--- Given records ---

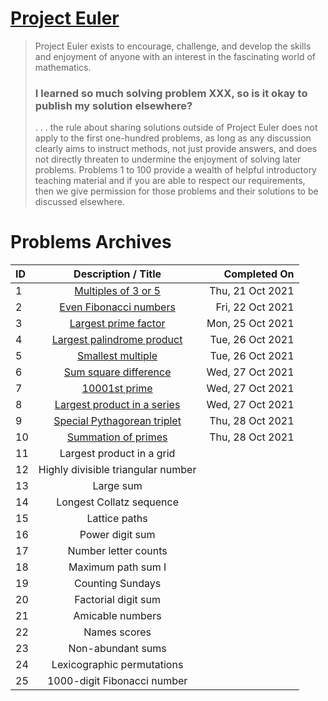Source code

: # [Project Euler](https://projecteuler.net/about/)
> Project Euler exists to encourage, challenge, and develop the skills and enjoyment of anyone with an interest in the fascinating world of mathematics.
> ### I learned so much solving problem XXX, so is it okay to publish my solution elsewhere?
>  . . . the rule about sharing solutions outside of Project Euler does not apply to the first one-hundred problems, as long as any discussion clearly aims to instruct methods, not just provide answers, and does not directly threaten to undermine the enjoyment of solving later problems. Problems 1 to 100 provide a wealth of helpful introductory teaching material and if you are able to respect our requirements, then we give permission for those problems and their solutions to be discussed elsewhere.

# Problems Archives
| ID              | Description / Title                                                                                  | Completed On     |
| :-------------- | :--------------------------------------------------------------------------------------------------: | ---------------: |
| 1               | [Multiples of 3 or 5](https://github.com/ZacHorton/Project-Euler/blob/master/Python/p001.py)         | Thu, 21 Oct 2021 |
| 2               | [Even Fibonacci numbers](https://github.com/ZacHorton/Project-Euler/blob/master/Python/p002.py)      | Fri, 22 Oct 2021 |
| 3               | [Largest prime factor](https://github.com/ZacHorton/Project-Euler/blob/master/Python/p003.py)        | Mon, 25 Oct 2021 |
| 4               | [Largest palindrome product](https://github.com/ZacHorton/Project-Euler/blob/master/Python/p004.py)  | Tue, 26 Oct 2021 |
| 5               | [Smallest multiple](https://github.com/ZacHorton/Project-Euler/blob/master/Python/p005.py)           | Tue, 26 Oct 2021 |
| 6               | [Sum square difference](https://github.com/ZacHorton/Project-Euler/blob/master/Python/p006.py)       | Wed, 27 Oct 2021 |
| 7               | [10001st prime](https://github.com/ZacHorton/Project-Euler/blob/master/Python/p007.py)               | Wed, 27 Oct 2021 |
| 8               | [Largest product in a series](https://github.com/ZacHorton/Project-Euler/blob/master/Python/p008.py) | Wed, 27 Oct 2021 |
| 9               | [Special Pythagorean triplet](https://github.com/ZacHorton/Project-Euler/blob/master/Python/p009.py) | Thu, 28 Oct 2021 |
| 10              | [Summation of primes](https://github.com/ZacHorton/Project-Euler/blob/master/Python/p010.py)         | Thu, 28 Oct 2021 |
| 11              | Largest product in a grid                                                                       |                  |
| 12              | Highly divisible triangular number                                                              |                  |
| 13              | Large sum                                                                                       |                  |
| 14              | Longest Collatz sequence                                                                        |                  |
| 15              | Lattice paths                                                                                   |                  |
| 16              | Power digit sum                                                                                 |                  |
| 17              | Number letter counts                                                                            |                  |
| 18              | Maximum path sum I                                                                              |                  |
| 19              | Counting Sundays                                                                                |                  |
| 20              | Factorial digit sum                                                                             |                  |
| 21              | Amicable numbers                                                                                |                  |
| 22              | Names scores                                                                                    |                  |
| 23              | Non-abundant sums                                                                               |                  |
| 24              | Lexicographic permutations                                                                      |                  |
| 25              | 1000-digit Fibonacci number                                                                     |                  |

---

=== Assignment ===
If a record holds a picture, leave that picture out; retype everything else exactly.

=== Answer to this task ===
Source code

: # [Project Euler](https://projecteuler.net/about/)
> Project Euler exists to encourage, challenge, and develop the skills and enjoyment of anyone with an interest in the fascinating world of mathematics.
> ### I learned so much solving problem XXX, so is it okay to publish my solution elsewhere?
>  . . . the rule about sharing solutions outside of Project Euler does not apply to the first one-hundred problems, as long as any discussion clearly aims to instruct methods, not just provide answers, and does not directly threaten to undermine the enjoyment of solving later problems. Problems 1 to 100 provide a wealth of helpful introductory teaching material and if you are able to respect our requirements, then we give permission for those problems and their solutions to be discussed elsewhere.

# Problems Archives
| ID              | Description / Title                                                                                  | Completed On     |
| :-------------- | :--------------------------------------------------------------------------------------------------: | ---------------: |
| 1               | [Multiples of 3 or 5](https://github.com/ZacHorton/Project-Euler/blob/master/Python/p001.py)         | Thu, 21 Oct 2021 |
| 2               | [Even Fibonacci numbers](https://github.com/ZacHorton/Project-Euler/blob/master/Python/p002.py)      | Fri, 22 Oct 2021 |
| 3               | [Largest prime factor](https://github.com/ZacHorton/Project-Euler/blob/master/Python/p003.py)        | Mon, 25 Oct 2021 |
| 4               | [Largest palindrome product](https://github.com/ZacHorton/Project-Euler/blob/master/Python/p004.py)  | Tue, 26 Oct 2021 |
| 5               | [Smallest multiple](https://github.com/ZacHorton/Project-Euler/blob/master/Python/p005.py)           | Tue, 26 Oct 2021 |
| 6               | [Sum square difference](https://github.com/ZacHorton/Project-Euler/blob/master/Python/p006.py)       | Wed, 27 Oct 2021 |
| 7               | [10001st prime](https://github.com/ZacHorton/Project-Euler/blob/master/Python/p007.py)               | Wed, 27 Oct 2021 |
| 8               | [Largest product in a series](https://github.com/ZacHorton/Project-Euler/blob/master/Python/p008.py) | Wed, 27 Oct 2021 |
| 9               | [Special Pythagorean triplet](https://github.com/ZacHorton/Project-Euler/blob/master/Python/p009.py) | Thu, 28 Oct 2021 |
| 10              | [Summation of primes](https://github.com/ZacHorton/Project-Euler/blob/master/Python/p010.py)         | Thu, 28 Oct 2021 |
| 11              | Largest product in a grid                                                                       |                  |
| 12              | Highly divisible triangular number                                                              |                  |
| 13              | Large sum                                                                                       |                  |
| 14              | Longest Collatz sequence                                                                        |                  |
| 15              | Lattice paths                                                                                   |                  |
| 16              | Power digit sum                                                                                 |                  |
| 17              | Number letter counts                                                                            |                  |
| 18              | Maximum path sum I                                                                              |                  |
| 19              | Counting Sundays                                                                                |                  |
| 20              | Factorial digit sum                                                                             |                  |
| 21              | Amicable numbers                                                                                |                  |
| 22              | Names scores                                                                                    |                  |
| 23              | Non-abundant sums                                                                               |                  |
| 24              | Lexicographic permutations                                                                      |                  |
| 25              | 1000-digit Fibonacci number                                                                     |                  |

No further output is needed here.